→ TRY IT:
Nothing in the records below should be altered in the copy, although the pictures must be left out.

[Plain-text document sources]
::::

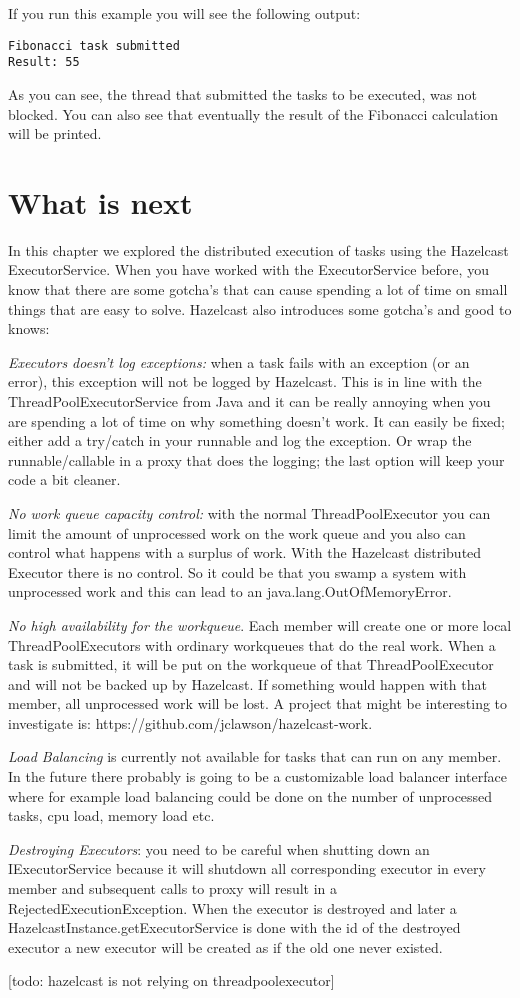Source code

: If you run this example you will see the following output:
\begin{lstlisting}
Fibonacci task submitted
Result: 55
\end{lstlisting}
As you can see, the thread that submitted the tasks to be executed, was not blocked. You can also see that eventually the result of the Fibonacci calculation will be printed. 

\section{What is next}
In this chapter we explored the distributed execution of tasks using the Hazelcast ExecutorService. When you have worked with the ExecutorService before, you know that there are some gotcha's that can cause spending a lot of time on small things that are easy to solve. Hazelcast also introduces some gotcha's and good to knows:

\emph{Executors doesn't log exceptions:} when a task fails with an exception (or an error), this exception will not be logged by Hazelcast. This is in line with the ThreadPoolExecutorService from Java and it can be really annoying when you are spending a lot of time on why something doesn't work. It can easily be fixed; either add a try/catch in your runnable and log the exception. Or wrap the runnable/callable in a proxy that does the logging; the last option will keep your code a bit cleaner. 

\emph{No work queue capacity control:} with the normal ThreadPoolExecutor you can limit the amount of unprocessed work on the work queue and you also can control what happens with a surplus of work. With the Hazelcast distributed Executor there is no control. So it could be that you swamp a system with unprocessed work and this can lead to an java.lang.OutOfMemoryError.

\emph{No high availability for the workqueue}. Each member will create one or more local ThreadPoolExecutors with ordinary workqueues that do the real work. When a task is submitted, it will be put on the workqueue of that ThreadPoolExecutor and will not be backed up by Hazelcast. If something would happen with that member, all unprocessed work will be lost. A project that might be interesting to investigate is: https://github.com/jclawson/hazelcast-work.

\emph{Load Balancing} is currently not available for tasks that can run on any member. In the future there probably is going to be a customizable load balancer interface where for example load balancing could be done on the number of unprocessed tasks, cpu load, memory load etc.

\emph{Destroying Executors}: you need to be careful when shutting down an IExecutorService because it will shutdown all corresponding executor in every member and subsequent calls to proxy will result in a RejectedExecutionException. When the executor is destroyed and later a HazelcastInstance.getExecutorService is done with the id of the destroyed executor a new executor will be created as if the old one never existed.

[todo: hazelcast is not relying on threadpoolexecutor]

::::

→ SOLUTION:
Source code

: If you run this example you will see the following output:
\begin{lstlisting}
Fibonacci task submitted
Result: 55
\end{lstlisting}
As you can see, the thread that submitted the tasks to be executed, was not blocked. You can also see that eventually the result of the Fibonacci calculation will be printed. 

\section{What is next}
In this chapter we explored the distributed execution of tasks using the Hazelcast ExecutorService. When you have worked with the ExecutorService before, you know that there are some gotcha's that can cause spending a lot of time on small things that are easy to solve. Hazelcast also introduces some gotcha's and good to knows:

\emph{Executors doesn't log exceptions:} when a task fails with an exception (or an error), this exception will not be logged by Hazelcast. This is in line with the ThreadPoolExecutorService from Java and it can be really annoying when you are spending a lot of time on why something doesn't work. It can easily be fixed; either add a try/catch in your runnable and log the exception. Or wrap the runnable/callable in a proxy that does the logging; the last option will keep your code a bit cleaner. 

\emph{No work queue capacity control:} with the normal ThreadPoolExecutor you can limit the amount of unprocessed work on the work queue and you also can control what happens with a surplus of work. With the Hazelcast distributed Executor there is no control. So it could be that you swamp a system with unprocessed work and this can lead to an java.lang.OutOfMemoryError.

\emph{No high availability for the workqueue}. Each member will create one or more local ThreadPoolExecutors with ordinary workqueues that do the real work. When a task is submitted, it will be put on the workqueue of that ThreadPoolExecutor and will not be backed up by Hazelcast. If something would happen with that member, all unprocessed work will be lost. A project that might be interesting to investigate is: https://github.com/jclawson/hazelcast-work.

\emph{Load Balancing} is currently not available for tasks that can run on any member. In the future there probably is going to be a customizable load balancer interface where for example load balancing could be done on the number of unprocessed tasks, cpu load, memory load etc.

\emph{Destroying Executors}: you need to be careful when shutting down an IExecutorService because it will shutdown all corresponding executor in every member and subsequent calls to proxy will result in a RejectedExecutionException. When the executor is destroyed and later a HazelcastInstance.getExecutorService is done with the id of the destroyed executor a new executor will be created as if the old one never existed.

[todo: hazelcast is not relying on threadpoolexecutor]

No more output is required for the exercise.